De son côté, Plastic Jesus entourait l'étoile de Donald Trump sur Hollywood Boulevard, à Los Angeles, d'une clôture et de fils barbelés, en écho à la volonté affirmée du nouveau président de compléter le mur-frontière entre les États-Unis et le Mexique.

Shepard Fairey, le street-artiste dont le portrait de Barack Obama a fait le tour du monde, a manifesté son hostilité à la politique du nouveau président américain et à ses prises de positions contre les femmes. Il a dessiné trois affiches mettant en scène des femmes issues de communautés mexicaines, musulmanes et afro-américaines.

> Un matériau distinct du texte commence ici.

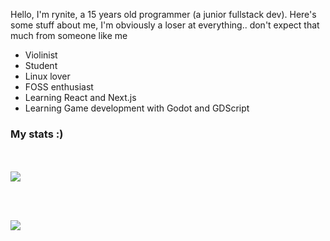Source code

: Hello, I'm rynite, a 15 years old programmer (a junior fullstack dev). Here's some stuff about me,
    I'm obviously a loser at everything.. don't expect that much from someone like me

- Violinist
- Student
- Linux lover
- FOSS enthusiast
- Learning React and Next.js
- Learning Game development with Godot and GDScript



### My stats :)
<br><br>
<a href="https://github.com/Rynite/">
    <img align="center" src="https://github-readme-stats.vercel.app/api?username=Rynite&show_icons=true&theme=aura_dark" />
</a>
  
<br><br>



<a href="https://github.com/Rynite/">
    <img align="center" src="https://github-readme-stats.vercel.app/api/top-langs/?username=Rynite&theme=aura_dark&langs_count=8&layout=compact" />
</a> 


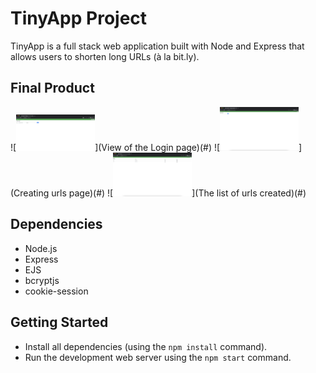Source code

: # TinyApp Project

TinyApp is a full stack web application built with Node and Express that allows users to shorten long URLs (à la bit.ly).

## Final Product

![<img alt="Login page" width="25%" src="./imgs/user_login.png" />](View of the Login page)(#)
![<img alt="Where users can create tiny urls" width="25%" src="./imgs/create_url.png" />](Creating urls page)(#)
![<img alt="A list of urls created" width="25%" src="./imgs/urs_list.png" />](The list of urls created)(#)

## Dependencies

- Node.js
- Express
- EJS
- bcryptjs
- cookie-session

## Getting Started

- Install all dependencies (using the `npm install` command).
- Run the development web server using the `npm start` command.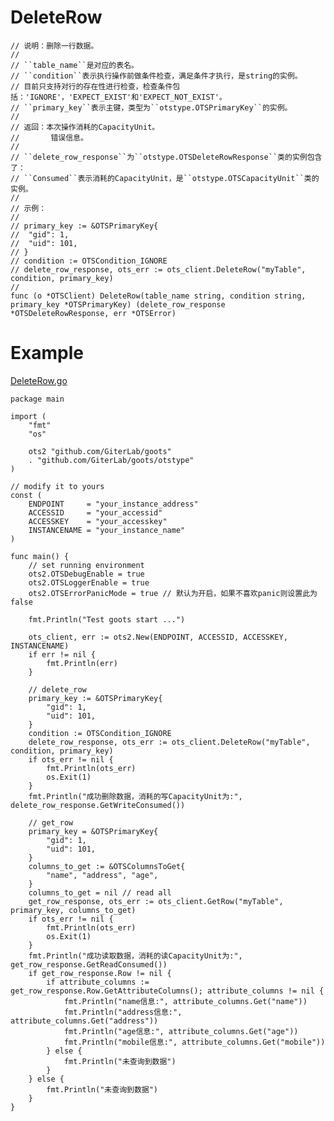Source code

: DeleteRow
=========
	
	// 说明：删除一行数据。
	//
	// ``table_name``是对应的表名。
	// ``condition``表示执行操作前做条件检查，满足条件才执行，是string的实例。
	// 目前只支持对行的存在性进行检查，检查条件包括：'IGNORE'，'EXPECT_EXIST'和'EXPECT_NOT_EXIST'。
	// ``primary_key``表示主键，类型为``otstype.OTSPrimaryKey``的实例。
	//
	// 返回：本次操作消耗的CapacityUnit。
	//       错误信息。
	//
	// ``delete_row_response``为``otstype.OTSDeleteRowResponse``类的实例包含了：
	// ``Consumed``表示消耗的CapacityUnit，是``otstype.OTSCapacityUnit``类的实例。
	//
	// 示例：
	//
	// primary_key := &OTSPrimaryKey{
	// 	"gid": 1,
	// 	"uid": 101,
	// }
	// condition := OTSCondition_IGNORE
	// delete_row_response, ots_err := ots_client.DeleteRow("myTable", condition, primary_key)
	//
	func (o *OTSClient) DeleteRow(table_name string, condition string, primary_key *OTSPrimaryKey) (delete_row_response *OTSDeleteRowResponse, err *OTSError)

Example
=======
[DeleteRow.go](https://github.com/GiterLab/goots/blob/master/example/9-DeleteRow.go)

	package main
	
	import (
		"fmt"
		"os"
	
		ots2 "github.com/GiterLab/goots"
		. "github.com/GiterLab/goots/otstype"
	)
	
	// modify it to yours
	const (
		ENDPOINT     = "your_instance_address"
		ACCESSID     = "your_accessid"
		ACCESSKEY    = "your_accesskey"
		INSTANCENAME = "your_instance_name"
	)
	
	func main() {
		// set running environment
		ots2.OTSDebugEnable = true
		ots2.OTSLoggerEnable = true
		ots2.OTSErrorPanicMode = true // 默认为开启，如果不喜欢panic则设置此为false
	
		fmt.Println("Test goots start ...")
	
		ots_client, err := ots2.New(ENDPOINT, ACCESSID, ACCESSKEY, INSTANCENAME)
		if err != nil {
			fmt.Println(err)
		}
	
		// delete_row
		primary_key := &OTSPrimaryKey{
			"gid": 1,
			"uid": 101,
		}
		condition := OTSCondition_IGNORE
		delete_row_response, ots_err := ots_client.DeleteRow("myTable", condition, primary_key)
		if ots_err != nil {
			fmt.Println(ots_err)
			os.Exit(1)
		}
		fmt.Println("成功删除数据，消耗的写CapacityUnit为:", delete_row_response.GetWriteConsumed())
	
		// get_row
		primary_key = &OTSPrimaryKey{
			"gid": 1,
			"uid": 101,
		}
		columns_to_get := &OTSColumnsToGet{
			"name", "address", "age",
		}
		columns_to_get = nil // read all
		get_row_response, ots_err := ots_client.GetRow("myTable", primary_key, columns_to_get)
		if ots_err != nil {
			fmt.Println(ots_err)
			os.Exit(1)
		}
		fmt.Println("成功读取数据，消耗的读CapacityUnit为:", get_row_response.GetReadConsumed())
		if get_row_response.Row != nil {
			if attribute_columns := get_row_response.Row.GetAttributeColumns(); attribute_columns != nil {
				fmt.Println("name信息:", attribute_columns.Get("name"))
				fmt.Println("address信息:", attribute_columns.Get("address"))
				fmt.Println("age信息:", attribute_columns.Get("age"))
				fmt.Println("mobile信息:", attribute_columns.Get("mobile"))
			} else {
				fmt.Println("未查询到数据")
			}
		} else {
			fmt.Println("未查询到数据")
		}
	}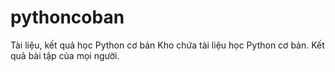 # pythoncoban
Tài liệu, kết quả học Python cơ bản
Kho chứa tài liệu học Python cơ bản. Kết quả bài tập của mọi người.
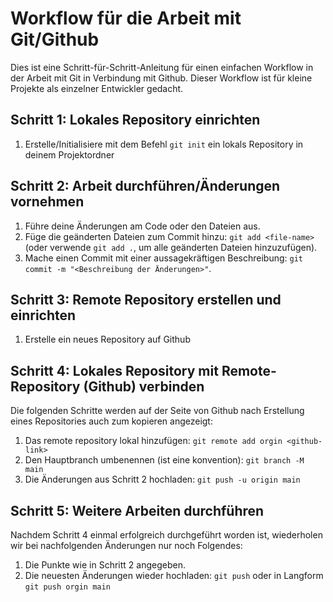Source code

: # Workflow für die Arbeit mit Git/Github

Dies ist eine Schritt-für-Schritt-Anleitung für einen einfachen Workflow in der Arbeit mit Git in Verbindung mit Github. Dieser Workflow ist für kleine Projekte als einzelner Entwickler gedacht.


## Schritt 1: Lokales Repository einrichten

1. Erstelle/Initialisiere mit dem Befehl `git init` ein lokals Repository in deinem Projektordner

## Schritt 2: Arbeit durchführen/Änderungen vornehmen 

1. Führe deine Änderungen am Code oder den Dateien aus.
2. Füge die geänderten Dateien zum Commit hinzu: `git add <file-name>` (oder verwende `git add .`, um alle geänderten Dateien hinzuzufügen).
3. Mache einen Commit mit einer aussagekräftigen Beschreibung: `git commit -m "<Beschreibung der Änderungen>"`.

## Schritt 3: Remote Repository erstellen und einrichten

1. Erstelle ein neues Repository auf Github

## Schritt 4: Lokales Repository mit Remote-Repository (Github) verbinden
Die folgenden Schritte werden auf der Seite von Github nach Erstellung eines Repositories auch zum kopieren angezeigt:

1. Das remote repository lokal hinzufügen: `git remote add orgin <github-link>`
2. Den Hauptbranch umbenennen (ist eine konvention): `git branch -M main`
3. Die Änderungen aus Schritt 2 hochladen: `git push -u origin main`

## Schritt 5: Weitere Arbeiten durchführen
Nachdem Schritt 4 einmal erfolgreich durchgeführt worden ist, wiederholen wir bei nachfolgenden Änderungen nur noch Folgendes:

1. Die Punkte wie in Schritt 2 angegeben.
2. Die neuesten Änderungen wieder hochladen: `git push` oder in Langform `git push orgin main` 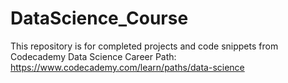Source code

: # DataScience_Course
This repository is for completed projects and code snippets from Codecademy Data Science Career Path: https://www.codecademy.com/learn/paths/data-science
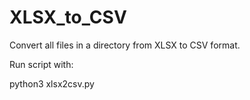 # XLSX_to_CSV
Convert all files in a directory from XLSX to CSV format.

Run script with:

python3 xlsx2csv.py
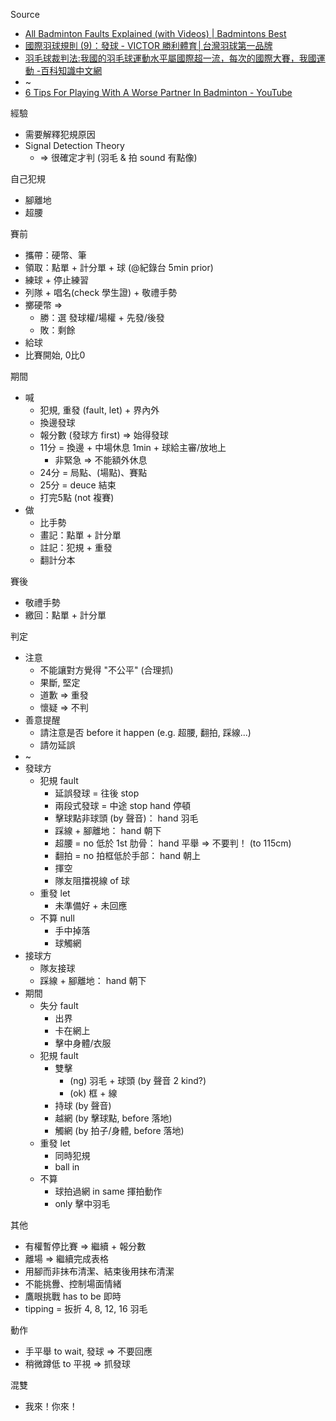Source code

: 
Source
- [All Badminton Faults Explained (with Videos) | Badmintons Best](https://www.badmintonsbest.com/blog/badminton-faults/#attempting-to-return-the-serve-when-not-ready)
- [國際羽球規則 (9)：發球 - VICTOR 勝利體育│台灣羽球第一品牌](https://www.victorsport.com.tw/badmintonaz/4708)
- [羽毛球裁判法:我國的羽毛球運動水平屬國際超一流，每次的國際大賽，我國運動 -百科知識中文網](https://www.jendow.com.tw/wiki/%E7%BE%BD%E6%AF%9B%E7%90%83%E8%A3%81%E5%88%A4%E6%B3%95)
- ~
- [6 Tips For Playing With A Worse Partner In Badminton - YouTube](https://www.youtube.com/watch?v=EwvEj8dKiec)

經驗
- 需要解釋犯規原因
- Signal Detection Theory
	- => 很確定才判 (羽毛 & 拍 sound 有點像)

自己犯規
- 腳離地
- 超腰

賽前
- 攜帶：硬幣、筆
- 領取：點單 + 計分單 + 球 (@紀錄台 5min prior)
- 練球 + 停止練習
- 列隊 + 唱名(check 學生證) + 敬禮手勢
- 擲硬幣 => 
	- 勝：選 發球權/場權 + 先發/後發
	- 敗：剩餘
- 給球
- 比賽開始, 0比0

期間
- 喊
	- 犯規, 重發 (fault, let) + 界內外
	- 換邊發球
	- 報分數 (發球方 first) => 始得發球
	- 11分 = 換邊 + 中場休息 1min + 球給主審/放地上
		- 非緊急 => 不能額外休息
	- 24分 = 局點、(場點)、賽點
	- 25分 = deuce 結束
	- 打完5點 (not 複賽)
- 做
	- 比手勢
	- 畫記：點單 + 計分單
	- 註記：犯規 + 重發
	- 翻計分本

賽後
- 敬禮手勢
- 繳回：點單 + 計分單


判定
- 注意
	- 不能讓對方覺得 "不公平" (合理抓)
	- 果斷, 堅定
	- 道歉 => 重發
	- 懷疑 => 不判
- 善意提醒
	- 請注意是否 before it happen  (e.g. 超腰, 翻拍, 踩線...)
	- 請勿延誤
- ~
- 發球方
	- 犯規 fault
		- 延誤發球 = 往後 stop
		- 兩段式發球 = 中途 stop    hand 停頓
		- 擊球點非球頭 (by 聲音)：  hand 羽毛
		- 踩線 + 腳離地：           hand 朝下
		- 超腰 = no 低於 1st 肋骨： hand 平舉 => 不要判！ (to 115cm)
		- 翻拍 = no 拍框低於手部：  hand 朝上
		- 揮空
		- 隊友阻擋視線 of 球
	- 重發 let
		- 未準備好 + 未回應
	- 不算 null
		- 手中掉落
		- 球觸網
- 接球方
	- 隊友接球
	- 踩線 + 腳離地：               hand 朝下
- 期間
	- 失分 fault
		- 出界
		- 卡在網上
		- 擊中身體/衣服
	- 犯規 fault
		- 雙擊
			- (ng) 羽毛 + 球頭 (by 聲音 2 kind?)
			- (ok) 框 + 線
		- 持球 (by 聲音)
		- 越網 (by 擊球點, before 落地)
		- 觸網 (by 拍子/身體, before 落地)
	- 重發 let
		- 同時犯規
		- ball in
	- 不算
		- 球拍過網 in same 揮拍動作
		- only 擊中羽毛

其他
- 有權暫停比賽 => 繼續 + 報分數
- 離場 => 繼續完成表格
- 用腳而非抹布清潔、結束後用抹布清潔
- 不能挑釁、控制場面情緒
- 鷹眼挑戰 has to be 即時
- tipping = 扳折 4, 8, 12, 16 羽毛


動作
- 手平舉 to wait, 發球 => 不要回應
- 稍微蹲低 to 平視 => 抓發球

混雙
- 我來！你來！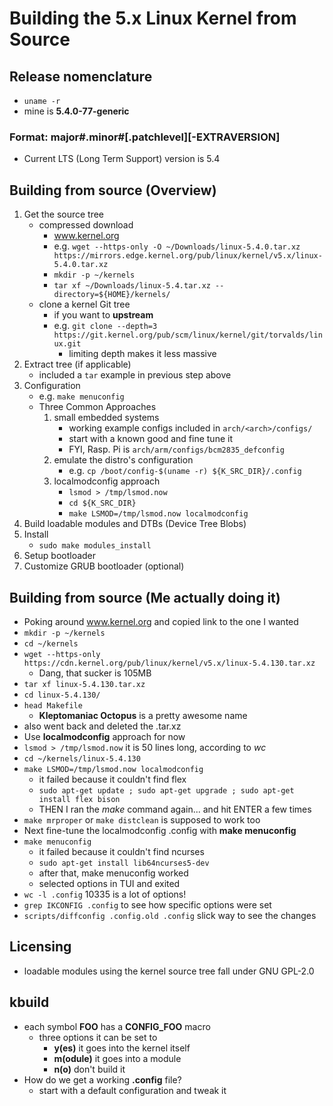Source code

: # Building the 5.x Linux Kernel from Source

## Release nomenclature
* `uname -r`
* mine is **5.4.0-77-generic**
### Format: major#.minor#[.patchlevel][-EXTRAVERSION]
* Current LTS (Long Term Support) version is 5.4

## Building from source (Overview)
1. Get the source tree
	- compressed download
		* www.kernel.org
		* e.g. `wget --https-only -O ~/Downloads/linux-5.4.0.tar.xz https://mirrors.edge.kernel.org/pub/linux/kernel/v5.x/linux-5.4.0.tar.xz`
		* `mkdir -p ~/kernels` 
		* `tar xf ~/Downloads/linux-5.4.tar.xz --directory=${HOME}/kernels/`
	- clone a kernel Git tree
		* if you want to **upstream**
		* e.g. `git clone --depth=3 https://git.kernel.org/pub/scm/linux/kernel/git/torvalds/linux.git`
			- limiting depth makes it less massive
2. Extract tree (if applicable)
	- included a `tar` example in previous step above
3. Configuration
	- e.g. `make menuconfig`
	- Three Common Approaches
		1. small embedded systems
			* working example configs included in `arch/<arch>/configs/`
			* start with a known good and fine tune it
			* FYI, Rasp. Pi is `arch/arm/configs/bcm2835_defconfig` 
		2. emulate the distro's configuration
			* e.g. `cp /boot/config-$(uname -r) ${K_SRC_DIR}/.config`
		3. localmodconfig approach
			* `lsmod > /tmp/lsmod.now`
			* `cd ${K_SRC_DIR}`
			* `make LSMOD=/tmp/lsmod.now localmodconfig`
4. Build loadable modules and DTBs (Device Tree Blobs)
5. Install
	- `sudo make modules_install`
6. Setup bootloader
7. Customize GRUB bootloader (optional)

## Building from source (Me actually doing it)
* Poking around www.kernel.org and copied link to the one I wanted
* `mkdir -p ~/kernels`
* `cd ~/kernels`
* `wget --https-only https://cdn.kernel.org/pub/linux/kernel/v5.x/linux-5.4.130.tar.xz`
	- Dang, that sucker is 105MB
* `tar xf linux-5.4.130.tar.xz`
* `cd linux-5.4.130/`
* `head Makefile`
	- **Kleptomaniac Octopus** is a pretty awesome name
* also went back and deleted the .tar.xz
* Use **localmodconfig** approach for now
* `lsmod > /tmp/lsmod.now` it is 50 lines long, according to *wc*
* `cd ~/kernels/linux-5.4.130`
* `make LSMOD=/tmp/lsmod.now localmodconfig`
	- it failed because it couldn't find flex
	- `sudo apt-get update ; sudo apt-get upgrade ; sudo apt-get install flex bison`
	- THEN I ran the *make* command again... and hit ENTER a few times
* `make mrproper` or `make distclean` is supposed to work too
* Next fine-tune the localmodconfig .config with **make menuconfig**
* `make menuconfig`
	- it failed because it couldn't find ncurses
	- `sudo apt-get install lib64ncurses5-dev`
	- after that, make menuconfig worked
	- selected options in TUI and exited
* `wc -l .config` 10335 is a lot of options!
* `grep IKCONFIG .config` to see how specific options were set
* `scripts/diffconfig .config.old .config` slick way to see the changes

## Licensing
* loadable modules using the kernel source tree fall under GNU GPL-2.0

## kbuild
* each symbol **FOO** has a **CONFIG\_FOO** macro
	- three options it can be set to
		* **y(es)** it goes into the kernel itself
		* **m(odule)** it goes into a module
		* **n(o)** don't build it
* How do we get a working **.config** file?
	- start with a default configuration and tweak it

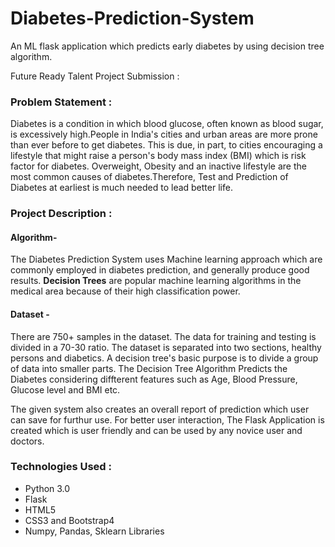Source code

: # Diabetes-Prediction-System
An ML flask application which predicts early diabetes by using decision tree algorithm.  

Future Ready Talent Project Submission : 

### **Problem Statement** :
Diabetes is a condition in which blood glucose, often known as blood sugar, is excessively high.People in India's cities and urban areas are more prone than ever before to get diabetes. This is due, in part, to cities encouraging a lifestyle that might raise a person's body mass index (BMI) which is risk factor for diabetes. Overweight, Obesity and an inactive lifestyle are the most common causes of diabetes.Therefore, Test and Prediction of Diabetes at earliest is much needed to lead better life.  

### **Project Description** : 
#### Algorithm-  
The Diabetes Prediction System uses Machine learning approach which are commonly employed in diabetes prediction, and generally produce good results. **Decision Trees** are popular machine learning algorithms in the medical area because of their high classification power. 
#### Dataset -  
There are 750+ samples in the dataset. The data for training and testing is divided in a 70-30 ratio. The dataset is separated into two sections, healthy persons and diabetics.  A decision tree's basic purpose is to divide a group of data into smaller parts. The Decision Tree Algorithm Predicts the Diabetes considering diffterent features such as Age, Blood Pressure, Glucose level and BMI etc. 

The given system also creates an overall report of prediction which user can save for furthur use. For better user interaction, The Flask Application is created which is user friendly and can be used by any novice user and doctors.   

### Technologies Used :  
- Python 3.0
- Flask
- HTML5
- CSS3 and Bootstrap4
- Numpy, Pandas, Sklearn Libraries

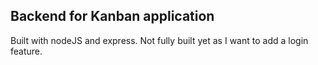 ## Backend for Kanban application

Built with nodeJS and express. Not fully built yet as I want to add a login feature.
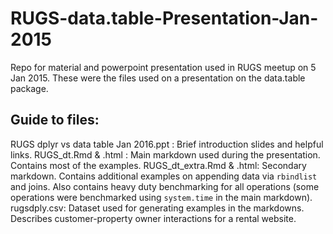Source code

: # RUGS-data.table-Presentation-Jan-2015
Repo for material and powerpoint presentation used in RUGS meetup on 5 Jan 2015. These were the files used on a presentation on the data.table package.

## Guide to files:
RUGS dplyr vs data table Jan 2016.ppt : Brief introduction slides and helpful links.
RUGS_dt.Rmd & .html : Main markdown used during the presentation. Contains most of the examples.
RUGS_dt_extra.Rmd & .html: Secondary markdown. Contains additional examples on appending data via `rbindlist` and joins. Also contains heavy duty benchmarking for all operations (some operations were benchmarked using `system.time` in the main markdown).
rugsdply.csv: Dataset used for generating examples in the markdowns. Describes customer-property owner interactions for a rental website.
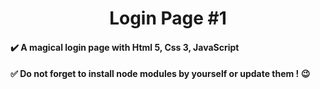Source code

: <h1 align="center">Login Page #1</h1>
<h4>✔️ A magical login page with Html 5, Css 3, JavaScript</h4>
<h4>✅ Do not forget to install node modules by yourself or update them ! 😉</h4>
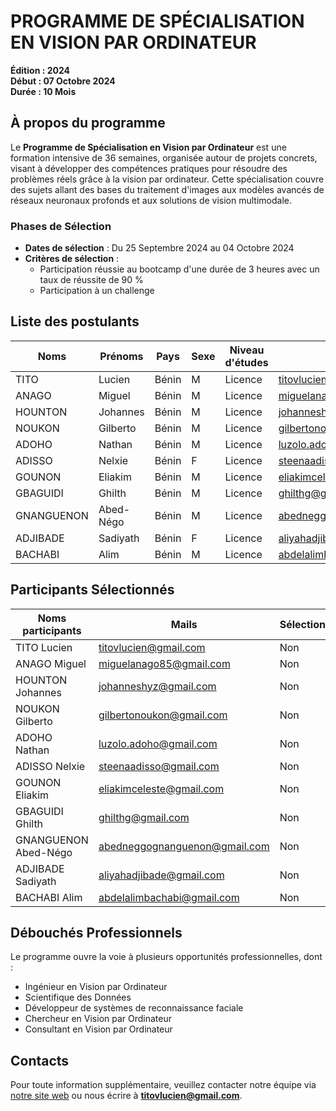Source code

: # PROGRAMME DE SPÉCIALISATION EN VISION PAR ORDINATEUR  
**Édition : 2024**  
**Début : 07 Octobre 2024**  
**Durée : 10 Mois**

## À propos du programme

Le **Programme de Spécialisation en Vision par Ordinateur** est une formation intensive de 36 semaines, organisée autour de projets concrets, visant à développer des compétences pratiques pour résoudre des problèmes réels grâce à la vision par ordinateur. Cette spécialisation couvre des sujets allant des bases du traitement d'images aux modèles avancés de réseaux neuronaux profonds et aux solutions de vision multimodale.

### Phases de Sélection  
- **Dates de sélection** : Du 25 Septembre 2024 au 04 Octobre 2024  
- **Critères de sélection** :  
    - Participation réussie au bootcamp d'une durée de 3 heures avec un taux de réussite de 90 %  
    - Participation à un challenge  

## Liste des postulants

| Noms       | Prénoms   | Pays  | Sexe | Niveau d'études | Mail                             |
|------------|-----------|-------|------|-----------------|----------------------------------|
| TITO       | Lucien    | Bénin | M    | Licence         | titovlucien@gmail.com            |
| ANAGO      | Miguel    | Bénin | M    | Licence         | miguelanago85@gmail.com          |
| HOUNTON    | Johannes  | Bénin | M    | Licence         | johanneshyz@gmail.com            |
| NOUKON     | Gilberto  | Bénin | M    | Licence         | gilbertonoukon@gmail.com         |
| ADOHO      | Nathan    | Bénin | M    | Licence         | luzolo.adoho@gmail.com           |
| ADISSO     | Nelxie    | Bénin | F    | Licence         | steenaadisso@gmail.com           |
| GOUNON     | Eliakim   | Bénin | M    | Licence         | eliakimceleste@gmail.com         |
| GBAGUIDI   | Ghilth    | Bénin | M    | Licence         | ghilthg@gmail.com                |
| GNANGUENON | Abed-Négo | Bénin | M    | Licence         | abedneggognanguenon@gmail.com    |
| ADJIBADE   | Sadiyath  | Bénin | F    | Licence         | aliyahadjibade@gmail.com         |
| BACHABI    | Alim      | Bénin | M    | Licence         | abdelalimbachabi@gmail.com       |

## Participants Sélectionnés

| Noms participants     | Mails                            | Sélectionné |
|-----------------------|----------------------------------|-------------|
| TITO Lucien           | titovlucien@gmail.com            | Non         |
| ANAGO Miguel          | miguelanago85@gmail.com          | Non         |
| HOUNTON Johannes      | johanneshyz@gmail.com            | Non         |
| NOUKON Gilberto       | gilbertonoukon@gmail.com         | Non         |
| ADOHO Nathan          | luzolo.adoho@gmail.com           | Non         |
| ADISSO Nelxie         | steenaadisso@gmail.com           | Non         |
| GOUNON Eliakim        | eliakimceleste@gmail.com         | Non         |
| GBAGUIDI Ghilth       | ghilthg@gmail.com                | Non         |
| GNANGUENON Abed-Négo  | abedneggognanguenon@gmail.com    | Non         |
| ADJIBADE Sadiyath     | aliyahadjibade@gmail.com         | Non         |
| BACHABI Alim          | abdelalimbachabi@gmail.com       | Non         |


## Débouchés Professionnels
Le programme ouvre la voie à plusieurs opportunités professionnelles, dont :  
- Ingénieur en Vision par Ordinateur  
- Scientifique des Données  
- Développeur de systèmes de reconnaissance faciale  
- Chercheur en Vision par Ordinateur  
- Consultant en Vision par Ordinateur  

## Contacts
Pour toute information supplémentaire, veuillez contacter notre équipe via [notre site web](https://www.linkedin.com/in/lucientito) ou nous écrire à **titovlucien@gmail.com**.
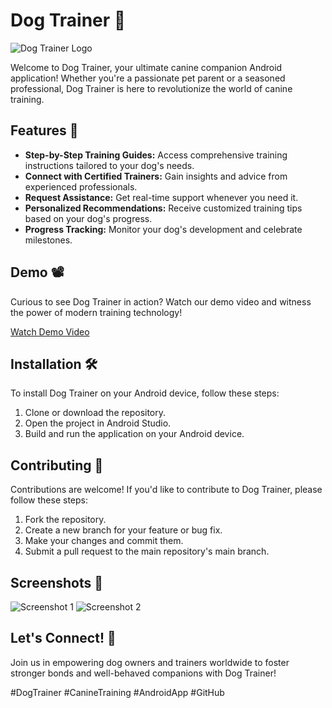 # Dog Trainer 🐾

![Dog Trainer Logo](DogTrainer/app/src/main/res/drawable/logo.png)

Welcome to Dog Trainer, your ultimate canine companion Android application! Whether you're a passionate pet parent or a seasoned professional, Dog Trainer is here to revolutionize the world of canine training.

## Features 🎉

- **Step-by-Step Training Guides:** Access comprehensive training instructions tailored to your dog's needs.
- **Connect with Certified Trainers:** Gain insights and advice from experienced professionals.
- **Request Assistance:** Get real-time support whenever you need it.
- **Personalized Recommendations:** Receive customized training tips based on your dog's progress.
- **Progress Tracking:** Monitor your dog's development and celebrate milestones.

## Demo 📽️

Curious to see Dog Trainer in action? Watch our demo video and witness the power of modern training technology!

[Watch Demo Video](demo_video_link)

## Installation 🛠️

To install Dog Trainer on your Android device, follow these steps:

1. Clone or download the repository.
2. Open the project in Android Studio.
3. Build and run the application on your Android device.

## Contributing 🤝

Contributions are welcome! If you'd like to contribute to Dog Trainer, please follow these steps:

1. Fork the repository.
2. Create a new branch for your feature or bug fix.
3. Make your changes and commit them.
4. Submit a pull request to the main repository's main branch.

## Screenshots 📸

![Screenshot 1](images/screenshot_1.png)
![Screenshot 2](images/screenshot_2.png)

## Let's Connect! 🐶

Join us in empowering dog owners and trainers worldwide to foster stronger bonds and well-behaved companions with Dog Trainer! 

#DogTrainer #CanineTraining #AndroidApp #GitHub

Une partie des gains collectés lors de la vente d'une statue de Trump nu, œuvre d'un collectif, a été versée à une association d'immigrés. Le collectif d'artistes anonymes californien Indecline avait dévoilé la statue, accompagnée d'une mention gravée "L'empereur n'a pas de couilles", sur Hollywood Boulevard à la mi-août.